Today’s kids have more choices and are more in control of their diet than ever before. Parents, in many cases, are more than ready to give in to what their kids want, especially as their kids grow older.

For the child, the power to choose can be confusing and conflicting. A choice might be made to express real personal preference, to exercise control of themselves and their environment, or to be viewed as older and more mature. Urbick (2002) suggests that another key driver of a child’s behavior can be the craving to create excitement and stretch boundaries.

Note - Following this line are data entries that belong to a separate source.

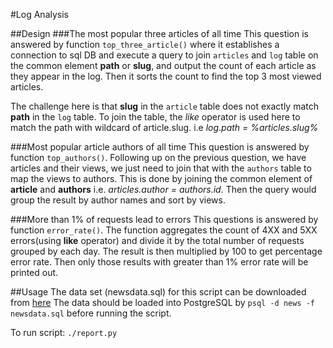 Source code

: #Log Analysis

##Design
###The most popular three articles of all time
This question is answered by function `top_three_article()`
where it establishes a connection to sql DB and execute a query to join `articles` 
and `log` table on the common element **path** or **slug**, and output the count of
each article as they appear in the log. Then it sorts the count to find the top 3 most
viewed articles. 

The challenge here is that **slug** in the `article` table does not exactly match **path** 
in the `log` table. To join the table, the _like_ operator is used here to match the path 
with wildcard of article.slug. i.e _log.path = %articles.slug%_

###Most popular article authors of all time
This question is answered by function `top_authors()`. Following up on the previous question, 
we have articles and their views, we just need to join that with the `authors` table to map
the views to authors. This is done by joining the common element of **article** and **authors**
i.e. _articles.author = authors.id_. Then the query would group the result by author names and
sort by views.

###More than 1% of requests lead to errors
This questions is answered by function `error_rate()`. The function aggregates the count of 4XX
and 5XX errors(using **like** operator) and divide it by the total number of requests grouped by
 each day. The result is then multiplied by 100 to get percentage error rate. Then only those 
 results with greater than 1% error rate will be printed out. 

##Usage
The data set (newsdata.sql) for this script can be downloaded from 
[here](https://d17h27t6h515a5.cloudfront.net/topher/2016/August/57b5f748_newsdata/newsdata.zip)
The data should be loaded into PostgreSQL by `psql -d news -f newsdata.sql` before running the 
script. 

To run script: `./report.py` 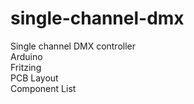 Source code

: # single-channel-dmx
Single channel DMX controller
<br>
Arduino<br>
Fritzing<br>
PCB Layout<br>
Component List<br>
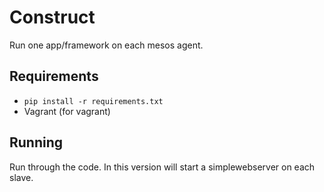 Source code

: # Construct
Run one app/framework on each mesos agent.

## Requirements
- `pip install -r requirements.txt`
- Vagrant (for vagrant)

## Running
Run through the code. In this version will start a simplewebserver on each slave.
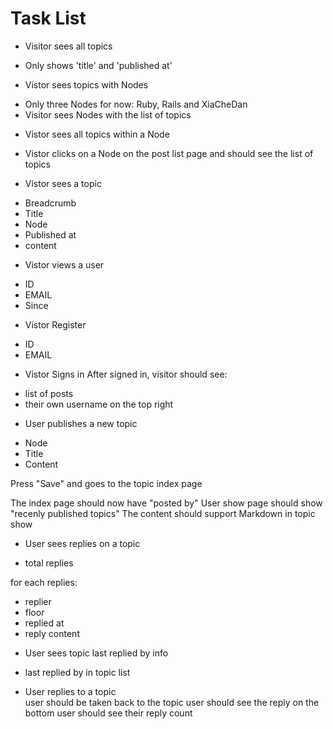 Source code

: # Task List
+  Visitor sees all topics 
  - Only shows 'title' and 'published at'

+  Vistor sees topics with Nodes
  - Only  three Nodes for now: Ruby, Rails and XiaCheDan
  - Visitor sees Nodes with the list of topics

+  Vistor sees all topics within a Node
  - Vistor clicks on a Node on the post list page and 
    should see the list of topics

+  Vistor sees a topic
  - Breadcrumb
  - Title
  - Node
  - Published at
  - content
  
+  Vistor views a user 
  - ID
  - EMAIL
  - Since

+  Vistor Register 
  - ID
  - EMAIL
  
+  Vistor Signs in
  After signed in, visitor should see:
  - list of posts
  - their own username on the top right

+  User publishes a new topic
  - Node
  - Title
  - Content
  
  Press "Save" and goes to the topic index page

  The index page should now have "posted by"
  User show page should show "recenly published topics"
  The content should support Markdown in topic show

+  User sees replies on a topic
  - total replies
  
  for each replies:
  - replier
  - floor
  - replied at
  - reply content

+  User sees topic last replied by info
  - last replied by in topic list

+  User replies to a topic     
  user should be taken back to the topic
  user should see the reply on the bottom
  user should see their reply count
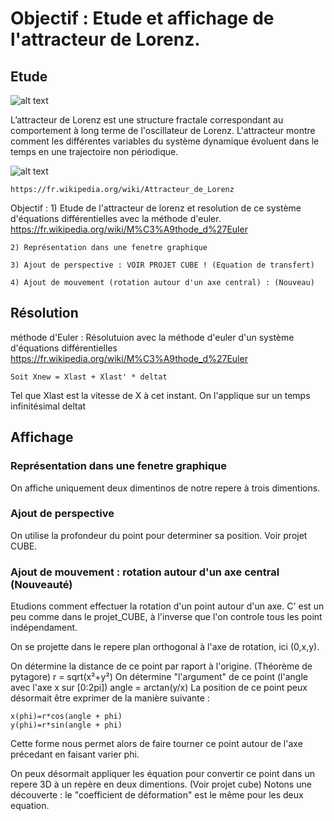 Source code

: # Objectif : Etude et affichage de l'attracteur de Lorenz.

## Etude
![alt text](https://github.com/pierreravenel/Mini-Projets-C/blob/master/projet_attracteur_de_Lorenz/out.PNG)

L’attracteur de Lorenz est une structure fractale correspondant au comportement à long terme de l'oscillateur de Lorenz. L'attracteur montre comment les différentes variables du système dynamique évoluent dans le temps en une trajectoire non périodique.

![alt text](https://wikimedia.org/api/rest_v1/media/math/render/svg/c32b412baae29eb2c914c397d425023188c3d433)

    https://fr.wikipedia.org/wiki/Attracteur_de_Lorenz

Objectif :
    1) Etude de l'attracteur de lorenz et resolution de ce système d'équations différentielles
       avec la méthode d'euler. 
       https://fr.wikipedia.org/wiki/M%C3%A9thode_d%27Euler
       
    2) Représentation dans une fenetre graphique
    
    3) Ajout de perspective : VOIR PROJET CUBE ! (Equation de transfert)
    
    4) Ajout de mouvement (rotation autour d'un axe central) : (Nouveau)

## Résolution
méthode d'Euler :
Résolutuion avec la méthode d'euler d'un système d'équations différentielles
    https://fr.wikipedia.org/wiki/M%C3%A9thode_d%27Euler
    
    Soit Xnew = Xlast + Xlast' * deltat
Tel que Xlast est la vitesse de X à cet instant. On l'applique sur un temps infinitésimal deltat

## Affichage
### Représentation dans une fenetre graphique
On affiche uniquement deux dimentinos de notre repere à trois dimentions.

### Ajout de perspective
On utilise la profondeur du point pour determiner sa position. Voir projet CUBE.

### Ajout de mouvement : rotation autour d'un axe central (Nouveauté)

Etudions comment effectuer la rotation d'un point autour d'un axe. C' est un peu comme dans le projet_CUBE, à l'inverse que l'on controle tous les point indépendament.

On se projette dans le repere plan orthogonal à l'axe de rotation, ici (0,x,y).

On détermine la distance de ce point par raport à l'origine. (Théorème de pytagore)
	r = sqrt(x²+y²)
On détermine "l'argument" de ce point (l'angle avec l'axe x sur [0:2pi])
	angle = arctan(y/x)
La position de ce point peux désormait être exprimer de la manière suivante :
	
	x(phi)=r*cos(angle + phi)
	y(phi)=r*sin(angle + phi)

Cette forme nous permet alors de faire tourner ce point autour de l'axe précedant en faisant varier phi.

On peux désormait appliquer les équation pour convertir ce point dans un repere 3D à un repère en deux dimentions. (Voir projet cube)
Notons une découverte : le "coefficient de déformation" est le même pour les deux equation. 

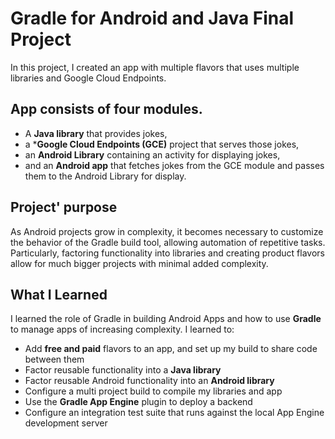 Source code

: # Gradle for Android and Java Final Project

In this project, I created an app with multiple flavors that uses
multiple libraries and Google Cloud Endpoints. 

## App consists of four modules.
- A **Java library** that provides jokes, 
- a ***Google Cloud Endpoints (GCE)** project that serves those jokes, 
- an **Android Library** containing an activity for displaying jokes, 
- and an **Android app** that fetches jokes from the GCE module and passes them to the Android Library for display.

## Project' purpose

As Android projects grow in complexity, it becomes necessary to customize the
behavior of the Gradle build tool, allowing automation of repetitive tasks.
Particularly, factoring functionality into libraries and creating product
flavors allow for much bigger projects with minimal added complexity.

## What I Learned

I learned the role of Gradle in building Android Apps and how to use
**Gradle** to manage apps of increasing complexity. I learned to:

* Add **free and paid** flavors to an app, and set up my build to share code between them
* Factor reusable functionality into a **Java library**
* Factor reusable Android functionality into an **Android library**
* Configure a multi project build to compile my libraries and app
* Use the **Gradle App Engine** plugin to deploy a backend
* Configure an integration test suite that runs against the local App Engine development server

He says the stated desire of youths is to push the limits and avoid “the same old thing.”

While children’s need for self-expression and marketers’ wish to capture their attention are important variables in kids’ food choices, early childhood reveals a more basic interplay of nature and nurture in the development of food likes and dislikes. 

Some aspects of food preference are innate. We are born with a liking for sweet and an aversion to bitter. The fact that these preferences are hardwired in our brains makes evolutionary sense—in scavenging for food, our ancestral forebears would have been guided by their food preferences to seek foods high in caloric energy (such as sweet fruits) and avoid bitter, potentially poisonous plants. Sour tastes are also rejected by newborns—they grimace when tasting sour substances. A genetic disposition towards liking salt has not been so clearly established—newborns are indifferent to salt, but infants at four months show a liking for moderate levels of salt, possibly the result of a natural maturation process. 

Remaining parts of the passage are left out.